BPK Nilai Banyak Ketidakjelasan Penggunaan Dana Bantuan Aceh
Badan Pemeriksa Keuangan yang tengah memeriksa dana bantuan untuk Provinsi Nanggroe Aceh Darussalam menemukan adanya indikasi ketidakjelasan penggunaan dana yang bernilai ratusan miliar rupiah selama program tanggap darurat. Dana itu merupakan bantuan pemerintah, masyarakat Indonesia, dan sebagian bantuan asing dalam bentuk natura.
Indikasi ketidakjelasan terjadi dalam berbagai bentuk, seperti ketidakjelasan penggunaan dana untuk pembangunan barak pengungsi, pembangunan infrastruktur jalan dan jembatan, penyaluran bahan bakar minyak (BBM), serta pembersihan reruntuhan serta saldo tunai bantuan masyarakat yang hingga kini masih berada di rekening sejumlah departemen, ujar anggota Badan Pemeriksa Keuangan (BPK) Baharuddin Aritonang ketika dikonfirmasi, Kamis (31/3) di Gedung BPK, Jakarta.
Menurut Baharuddin, ketidakjelasan penggunaan dana pembangunan barak pengungsi yang mencapai Rp 467 miliar itu dinilai tidak jelas sebagai program siapa, instansi mana pelaksananya, serta bagaimana pertanggungjawaban anggarannya.

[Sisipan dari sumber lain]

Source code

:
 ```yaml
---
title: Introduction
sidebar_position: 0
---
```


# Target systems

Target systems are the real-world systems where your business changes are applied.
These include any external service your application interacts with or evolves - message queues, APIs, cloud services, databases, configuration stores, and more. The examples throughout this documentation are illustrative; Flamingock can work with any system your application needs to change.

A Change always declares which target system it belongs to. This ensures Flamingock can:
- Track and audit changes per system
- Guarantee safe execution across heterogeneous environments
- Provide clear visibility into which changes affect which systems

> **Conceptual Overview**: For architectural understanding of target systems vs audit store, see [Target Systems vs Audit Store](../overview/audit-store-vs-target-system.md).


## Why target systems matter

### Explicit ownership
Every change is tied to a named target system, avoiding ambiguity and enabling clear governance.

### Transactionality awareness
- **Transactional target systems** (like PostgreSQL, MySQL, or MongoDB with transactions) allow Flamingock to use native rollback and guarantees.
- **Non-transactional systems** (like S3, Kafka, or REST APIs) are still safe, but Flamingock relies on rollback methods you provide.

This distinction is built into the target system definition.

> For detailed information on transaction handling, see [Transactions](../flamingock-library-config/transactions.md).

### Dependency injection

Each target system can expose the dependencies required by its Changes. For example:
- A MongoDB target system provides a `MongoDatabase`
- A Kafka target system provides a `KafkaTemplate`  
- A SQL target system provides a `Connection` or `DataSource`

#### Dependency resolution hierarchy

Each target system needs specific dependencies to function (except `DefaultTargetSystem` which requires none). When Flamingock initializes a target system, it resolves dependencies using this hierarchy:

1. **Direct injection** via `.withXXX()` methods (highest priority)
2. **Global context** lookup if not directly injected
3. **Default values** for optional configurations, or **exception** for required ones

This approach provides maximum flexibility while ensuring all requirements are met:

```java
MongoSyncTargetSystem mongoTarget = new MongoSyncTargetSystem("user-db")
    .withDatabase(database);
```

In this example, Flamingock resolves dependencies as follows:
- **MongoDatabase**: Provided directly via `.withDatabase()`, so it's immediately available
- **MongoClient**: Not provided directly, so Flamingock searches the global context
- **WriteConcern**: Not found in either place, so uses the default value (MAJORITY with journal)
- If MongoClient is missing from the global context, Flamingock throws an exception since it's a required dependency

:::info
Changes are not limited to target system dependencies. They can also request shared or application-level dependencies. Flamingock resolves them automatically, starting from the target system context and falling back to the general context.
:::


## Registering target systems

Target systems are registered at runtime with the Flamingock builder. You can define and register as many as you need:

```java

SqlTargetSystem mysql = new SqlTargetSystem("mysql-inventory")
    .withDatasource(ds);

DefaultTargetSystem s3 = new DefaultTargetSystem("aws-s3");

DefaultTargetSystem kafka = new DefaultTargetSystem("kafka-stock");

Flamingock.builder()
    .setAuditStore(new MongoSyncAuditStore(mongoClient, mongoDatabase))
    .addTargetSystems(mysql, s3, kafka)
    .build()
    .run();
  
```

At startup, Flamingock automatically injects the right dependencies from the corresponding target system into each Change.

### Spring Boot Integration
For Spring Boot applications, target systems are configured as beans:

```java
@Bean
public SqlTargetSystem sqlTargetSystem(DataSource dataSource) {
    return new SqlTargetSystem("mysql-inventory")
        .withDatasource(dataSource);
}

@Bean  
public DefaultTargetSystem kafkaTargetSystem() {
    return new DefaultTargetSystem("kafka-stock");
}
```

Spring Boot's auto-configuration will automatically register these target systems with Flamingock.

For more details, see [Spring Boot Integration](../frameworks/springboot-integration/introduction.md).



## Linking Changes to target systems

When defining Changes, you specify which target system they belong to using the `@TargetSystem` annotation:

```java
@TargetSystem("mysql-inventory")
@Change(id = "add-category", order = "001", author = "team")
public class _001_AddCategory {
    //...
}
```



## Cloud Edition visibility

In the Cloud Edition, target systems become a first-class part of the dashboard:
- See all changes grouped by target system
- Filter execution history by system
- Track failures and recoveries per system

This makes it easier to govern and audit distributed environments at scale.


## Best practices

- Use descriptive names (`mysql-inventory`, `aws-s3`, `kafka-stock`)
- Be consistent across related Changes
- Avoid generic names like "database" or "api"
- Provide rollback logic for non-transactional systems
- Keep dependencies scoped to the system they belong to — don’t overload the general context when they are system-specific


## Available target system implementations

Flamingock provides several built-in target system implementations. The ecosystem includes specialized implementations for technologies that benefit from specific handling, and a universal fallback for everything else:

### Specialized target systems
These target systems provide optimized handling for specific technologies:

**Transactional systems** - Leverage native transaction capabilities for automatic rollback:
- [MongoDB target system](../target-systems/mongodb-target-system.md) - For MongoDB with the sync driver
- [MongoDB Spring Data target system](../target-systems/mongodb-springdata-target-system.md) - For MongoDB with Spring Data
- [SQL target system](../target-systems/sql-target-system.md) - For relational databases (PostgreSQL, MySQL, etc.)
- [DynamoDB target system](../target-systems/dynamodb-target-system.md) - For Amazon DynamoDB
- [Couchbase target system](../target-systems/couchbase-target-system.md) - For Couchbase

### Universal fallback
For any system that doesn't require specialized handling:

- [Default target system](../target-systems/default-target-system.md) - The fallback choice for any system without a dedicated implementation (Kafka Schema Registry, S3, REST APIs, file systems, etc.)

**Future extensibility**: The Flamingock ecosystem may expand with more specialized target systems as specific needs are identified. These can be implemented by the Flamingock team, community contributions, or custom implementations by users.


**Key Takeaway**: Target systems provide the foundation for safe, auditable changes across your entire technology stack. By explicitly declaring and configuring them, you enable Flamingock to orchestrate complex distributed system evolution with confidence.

Belum lagi adanya ketidaklengkapan fasilitas lainnya, seperti fasilitas mandi, cuci, dan kakus (MCK).
Ketidakjelasan anggaran lainnya adalah adanya pengakuan dari salah satu instansi mengenai pendanaan infrastruktur jalan dan jembatan yang diakui dikeluarkan oleh instansinya, namun sebenarnya itu merupakan bantuan hibah asing dalam bentuk natura, ujar Baharuddin.
Ketidakjelasan lainnya adalah penyaluran BBM yang dilakukan Pertamina di NAD. Ternyata juga tidak jelas siapa saja yang menerimanya dan untuk apa saja penggunaannya. Jumlahnya ini sekitar Rp 1,7 miliar. Lantas, siapa yang harus menanggungnya? ujarnya.
Ia juga menyebutkan adanya saldo sekitar Rp 600 miliar di sejumlah rekening departemen yang harus diverifikasi kembali oleh BPK.
Mengenai penyaluran obat- obatan, Baharuddin mengatakan, hingga kini BPK masih terus melakukan pemeriksaan dan belum selesai. Khusus untuk itu, BPK akan melaporkannya dalam audit khusus. Untuk pembersihan reruntuhan bangunan, juga tidak jelas, apakah dana Bakornas atau dari para sukarelawan sendiri. Nah, ketidakjelasan ini jika tidak dapat diklarifikasi bisa menjadi satu penyimpangan penggunaan dana bantuan tersebut, ujar Baharuddin.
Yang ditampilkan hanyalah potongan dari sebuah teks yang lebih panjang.